Server-side Lighteval for SmolLM2

Plato ships a reference configuration for running federated SmolLM2 fine-tuning while evaluating the global model on the server with Lighteval.

Reference config:

configs/HuggingFace/fedavg_smol_smoltalk_smollm2_135m.toml

Install the evaluator stack

From the repository root:


uv sync --extra llm_eval

This installs the optional Lighteval runtime used by evaluation.type = "lighteval".

Run the reference configuration


uv run python plato.py --config configs/HuggingFace/fedavg_smol_smoltalk_smollm2_135m.toml

The run trains SmolLM2 on HuggingFaceTB/smol-smoltalk and evaluates the aggregated global model on the server after each round.

Key configuration snippet


[server]
do_test = true

[trainer]
type = "HuggingFace"
model_type = "huggingface"
model_name = "HuggingFaceTB/SmolLM2-135M"
tokenizer_name = "HuggingFaceTB/SmolLM2-135M-Instruct"
max_concurrency = 1
gradient_accumulation_steps = 4
gradient_checkpointing = true
target_perplexity = 50

[evaluation]
type = "lighteval"
preset = "smollm_round_fast"
primary_metric = "ifeval_avg"
backend = "transformers"
batch_size = 1
model_parallel = false
device = "cuda:0"
show_progress = true
max_samples = 32

What the preset runs

smollm_round_fast evaluates five tasks:

IFEval
HellaSwag
ARC Easy
ARC Challenge
PIQA

Plato normalizes their outputs into the following summary metrics:

ifeval_avg
hellaswag
arc_easy
arc_challenge
arc_avg
piqa

Sampling behaviour

max_samples = 32 is a per-task cap, not a global cap.

That means the run evaluates up to 32 examples from each task, using a deterministic shuffled subset inside Lighteval.
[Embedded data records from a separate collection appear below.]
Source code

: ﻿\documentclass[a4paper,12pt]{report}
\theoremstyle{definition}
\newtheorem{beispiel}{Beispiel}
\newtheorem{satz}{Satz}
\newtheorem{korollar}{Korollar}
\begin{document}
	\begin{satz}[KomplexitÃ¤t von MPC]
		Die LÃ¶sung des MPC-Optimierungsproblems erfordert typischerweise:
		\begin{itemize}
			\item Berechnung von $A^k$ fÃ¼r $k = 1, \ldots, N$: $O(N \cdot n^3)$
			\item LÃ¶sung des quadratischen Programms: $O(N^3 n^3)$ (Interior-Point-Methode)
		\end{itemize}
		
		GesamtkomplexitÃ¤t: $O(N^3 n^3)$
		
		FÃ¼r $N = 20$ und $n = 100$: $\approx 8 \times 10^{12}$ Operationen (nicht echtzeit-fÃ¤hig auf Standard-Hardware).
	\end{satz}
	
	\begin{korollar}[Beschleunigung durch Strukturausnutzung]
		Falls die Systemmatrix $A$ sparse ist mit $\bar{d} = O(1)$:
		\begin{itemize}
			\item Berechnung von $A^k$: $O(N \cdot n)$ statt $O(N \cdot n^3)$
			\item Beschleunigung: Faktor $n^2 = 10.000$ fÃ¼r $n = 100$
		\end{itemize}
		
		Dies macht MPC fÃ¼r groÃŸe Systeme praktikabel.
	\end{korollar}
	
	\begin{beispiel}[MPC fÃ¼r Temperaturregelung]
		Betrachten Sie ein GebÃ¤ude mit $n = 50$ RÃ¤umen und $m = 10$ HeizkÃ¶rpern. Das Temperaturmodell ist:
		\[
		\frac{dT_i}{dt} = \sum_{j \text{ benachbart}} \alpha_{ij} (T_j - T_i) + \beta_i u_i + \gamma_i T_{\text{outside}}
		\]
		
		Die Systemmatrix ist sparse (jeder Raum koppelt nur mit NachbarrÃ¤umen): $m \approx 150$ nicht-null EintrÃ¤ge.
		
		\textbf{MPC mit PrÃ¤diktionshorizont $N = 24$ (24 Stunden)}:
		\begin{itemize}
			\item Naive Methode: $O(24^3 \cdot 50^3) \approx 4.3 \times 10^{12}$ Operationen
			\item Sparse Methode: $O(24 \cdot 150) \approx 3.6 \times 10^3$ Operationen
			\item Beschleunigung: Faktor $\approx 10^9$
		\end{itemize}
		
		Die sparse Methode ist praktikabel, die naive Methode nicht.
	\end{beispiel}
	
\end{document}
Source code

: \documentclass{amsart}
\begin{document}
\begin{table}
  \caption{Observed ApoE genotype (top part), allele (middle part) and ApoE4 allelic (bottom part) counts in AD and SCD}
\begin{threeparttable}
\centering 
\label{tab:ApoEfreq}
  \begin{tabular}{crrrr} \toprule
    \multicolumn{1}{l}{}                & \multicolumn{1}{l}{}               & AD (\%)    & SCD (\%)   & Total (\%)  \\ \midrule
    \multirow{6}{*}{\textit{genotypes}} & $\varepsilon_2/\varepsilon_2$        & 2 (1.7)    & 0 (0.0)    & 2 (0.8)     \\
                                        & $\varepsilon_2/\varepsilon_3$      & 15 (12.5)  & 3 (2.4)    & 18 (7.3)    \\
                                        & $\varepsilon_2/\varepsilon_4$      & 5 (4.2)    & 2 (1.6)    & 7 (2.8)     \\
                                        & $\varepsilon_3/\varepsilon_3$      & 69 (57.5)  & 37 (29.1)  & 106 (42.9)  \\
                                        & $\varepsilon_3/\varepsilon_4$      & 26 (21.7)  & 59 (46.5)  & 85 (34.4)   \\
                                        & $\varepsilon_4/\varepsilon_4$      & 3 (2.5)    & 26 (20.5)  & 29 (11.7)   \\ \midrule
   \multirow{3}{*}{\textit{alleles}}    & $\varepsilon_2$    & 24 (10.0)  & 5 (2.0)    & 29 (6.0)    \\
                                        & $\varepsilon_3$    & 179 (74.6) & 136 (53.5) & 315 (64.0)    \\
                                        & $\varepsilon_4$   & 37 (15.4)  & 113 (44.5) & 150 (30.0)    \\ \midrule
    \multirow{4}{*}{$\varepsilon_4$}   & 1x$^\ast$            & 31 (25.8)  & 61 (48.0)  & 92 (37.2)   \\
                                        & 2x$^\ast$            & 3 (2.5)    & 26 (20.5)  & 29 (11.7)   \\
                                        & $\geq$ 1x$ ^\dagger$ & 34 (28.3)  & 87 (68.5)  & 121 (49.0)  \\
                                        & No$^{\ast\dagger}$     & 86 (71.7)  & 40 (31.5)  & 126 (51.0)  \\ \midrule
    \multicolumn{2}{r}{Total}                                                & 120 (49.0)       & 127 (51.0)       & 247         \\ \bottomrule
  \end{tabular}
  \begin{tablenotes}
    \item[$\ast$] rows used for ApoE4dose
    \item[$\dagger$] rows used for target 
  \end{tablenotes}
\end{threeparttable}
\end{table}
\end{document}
This is useful for fast round-by-round feedback, but it produces partial benchmark numbers rather than full leaderboard-style scores.

Result logging

The runtime CSV is the canonical result log. Summary columns can be declared up front:


[results]
types = "round, elapsed_time, accuracy, train_loss, evaluation_ifeval_avg, evaluation_hellaswag, evaluation_arc_avg, evaluation_piqa"

Plato also appends detailed Lighteval metrics automatically when they appear, for example:

evaluation_ifeval_prompt_level_strict_acc
evaluation_ifeval_prompt_level_loose_acc
evaluation_ifeval_inst_level_loose_acc
evaluation_arc_easy_acc
evaluation_arc_challenge_acc_stderr
evaluation_hellaswag_em
evaluation_piqa_em

So you can start with the summary columns above and still get the detailed task metrics in the same CSV file.

Runtime notes

batch_size = 1 and model_parallel = false are conservative defaults intended for reliable server-side evaluation on multi-GPU hosts.
device = "cuda:0" keeps the evaluator on one explicit GPU instead of relying on broad multi-GPU auto-detection.
If you want evaluator failures to stop the run, add:


[evaluation]
fail_on_error = true

Otherwise Plato logs the evaluator exception and continues the training run without structured benchmark outputs for that round.